TASK: If a line below contains the string "матриц", return that line.

SUPPLIED MATERIAL:
....................

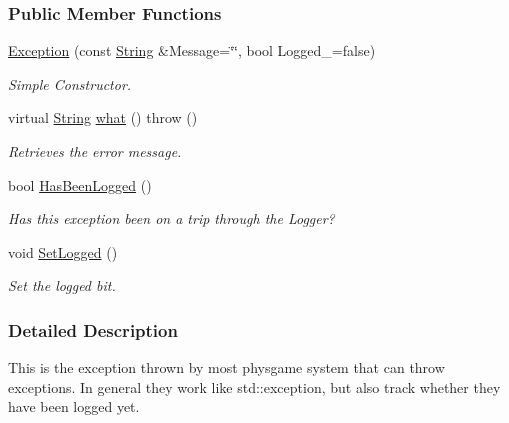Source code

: \subsubsection*{Public Member Functions}
\begin{DoxyCompactItemize}
\item 
\hyperlink{classphys_1_1Exception_a274184178b7e7589bf1dcde1643924c1}{Exception} (const \hyperlink{namespacephys_aa03900411993de7fbfec4789bc1d392e}{String} \&Message=\char`\"{}\char`\"{}, bool Logged\_\-=false)
\begin{DoxyCompactList}\small\item\em Simple Constructor. \item\end{DoxyCompactList}\item 
virtual \hyperlink{namespacephys_aa03900411993de7fbfec4789bc1d392e}{String} \hyperlink{classphys_1_1Exception_ac929f9b3929526eec6e6b581c9a9dd73}{what} ()  throw ()
\begin{DoxyCompactList}\small\item\em Retrieves the error message. \item\end{DoxyCompactList}\item 
bool \hyperlink{classphys_1_1Exception_ab1399e25435c390db551855fda338951}{HasBeenLogged} ()
\begin{DoxyCompactList}\small\item\em Has this exception been on a trip through the Logger? \item\end{DoxyCompactList}\item 
\hypertarget{classphys_1_1Exception_a48ea61816b826d9b10dd43b76b6c7143}{
void \hyperlink{classphys_1_1Exception_a48ea61816b826d9b10dd43b76b6c7143}{SetLogged} ()}
\label{dc/d47/classphys_1_1Exception_a48ea61816b826d9b10dd43b76b6c7143}

\begin{DoxyCompactList}\small\item\em Set the logged bit. \item\end{DoxyCompactList}\end{DoxyCompactItemize}


\subsubsection{Detailed Description}
This is the exception thrown by most physgame system that can throw exceptions. In general they work like std::exception, but also track whether they have been logged yet. 

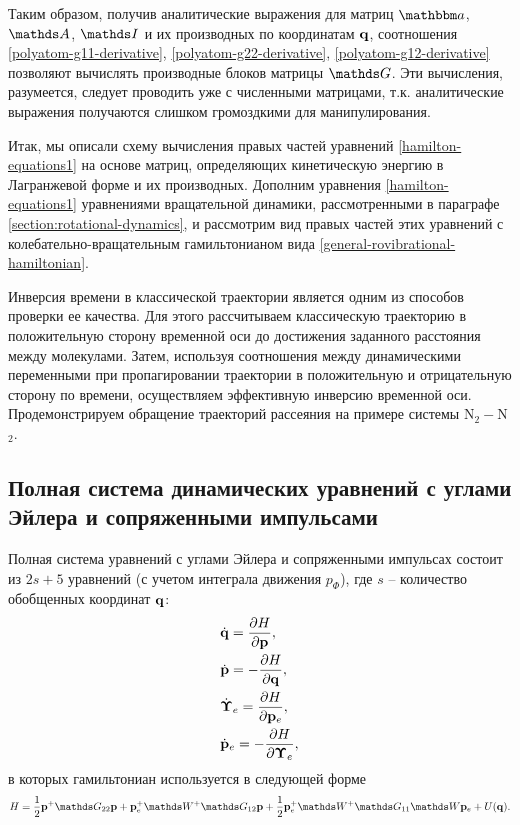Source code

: Таким образом, получив аналитические выражения для матриц $\bba$, $\bbA$, $\bbI$ и их производных по координатам $\mathbf{q}$, соотношения \eqref{polyatom-g11-derivative}, \eqref{polyatom-g22-derivative}, \eqref{polyatom-g12-derivative} позволяют вычислять производные блоков матрицы $\bbG$. Эти вычисления, разумеется, следует проводить уже с численными матрицами, т.к. аналитические выражения получаются слишком громоздкими для манипулирования. \par
Итак, мы описали схему вычисления правых частей уравнений \eqref{hamilton-equations1} на основе матриц, определяющих кинетическую энергию в Лагранжевой форме и их производных. Дополним уравнения \eqref{hamilton-equations1} уравнениями вращательной динамики, рассмотренными в параграфе \ref{section:rotational-dynamics}, и рассмотрим вид правых частей этих уравнений с колебательно-вращательным гамильтонианом вида \eqref{general-rovibrational-hamiltonian}. \par
Инверсия времени в классической траектории является одним из способов проверки ее качества. Для этого рассчитываем классическую траекторию в положительную сторону временной оси до достижения заданного расстояния между молекулами. Затем, используя соотношения между динамическими переменными при пропагировании траектории в положительную и отрицательную сторону по времени, осуществляем эффективную инверсию временной оси. Продемонстрируем обращение траекторий рассеяния на примере системы N$_2-$N$_2$. 

\subsection{Полная система динамических уравнений с углами Эйлера и сопряженными импульсами}
    Полная система уравнений с углами Эйлера и сопряженными импульсах состоит из $2s + 5$ уравнений (с учетом интеграла движения $p_\Phi$), где $s$ -- количество обобщенных координат $\mathbf{q}$:
\begin{gather}
    \begin{aligned}
        &\dot{\mathbf{q}} = \frac{\partial H}{\partial \mathbf{p}}, \\
        &\dot{\mathbf{p}} = -\frac{\partial H}{\partial \mathbf{q}}, \\
        &\dot{\boldsymbol{\Upsilon}}_e = \frac{\partial H}{\partial \mathbf{p}_e}, \\
        &\dot{\mathbf{p}}_e = - \frac{\partial H}{\partial \boldsymbol{\Upsilon}_e},
    \end{aligned} \label{full-system-euler}
\end{gather}
%
в которых гамильтониан используется в следующей форме
\begin{gather}
    H = \frac{1}{2} \mf{p}^+ \bbG_{22} \mf{p} + \mf{p}^+_e \bbW^+ \bbG_{12} \mf{p} + \frac{1}{2} \mf{p}^+_e \bbW^+ \bbG_{11} \bbW \pe + U(\mf{q}). \label{general-rovibrational-hamiltonian-euler}
\end{gather}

....................

RESULT OF THE EXERCISE:
: Таким образом, получив аналитические выражения для матриц $\bba$, $\bbA$, $\bbI$ и их производных по координатам $\mathbf{q}$, соотношения \eqref{polyatom-g11-derivative}, \eqref{polyatom-g22-derivative}, \eqref{polyatom-g12-derivative} позволяют вычислять производные блоков матрицы $\bbG$. Эти вычисления, разумеется, следует проводить уже с численными матрицами, т.к. аналитические выражения получаются слишком громоздкими для манипулирования. \par
Итак, мы описали схему вычисления правых частей уравнений \eqref{hamilton-equations1} на основе матриц, определяющих кинетическую энергию в Лагранжевой форме и их производных. Дополним уравнения \eqref{hamilton-equations1} уравнениями вращательной динамики, рассмотренными в параграфе \ref{section:rotational-dynamics}, и рассмотрим вид правых частей этих уравнений с колебательно-вращательным гамильтонианом вида \eqref{general-rovibrational-hamiltonian}. \par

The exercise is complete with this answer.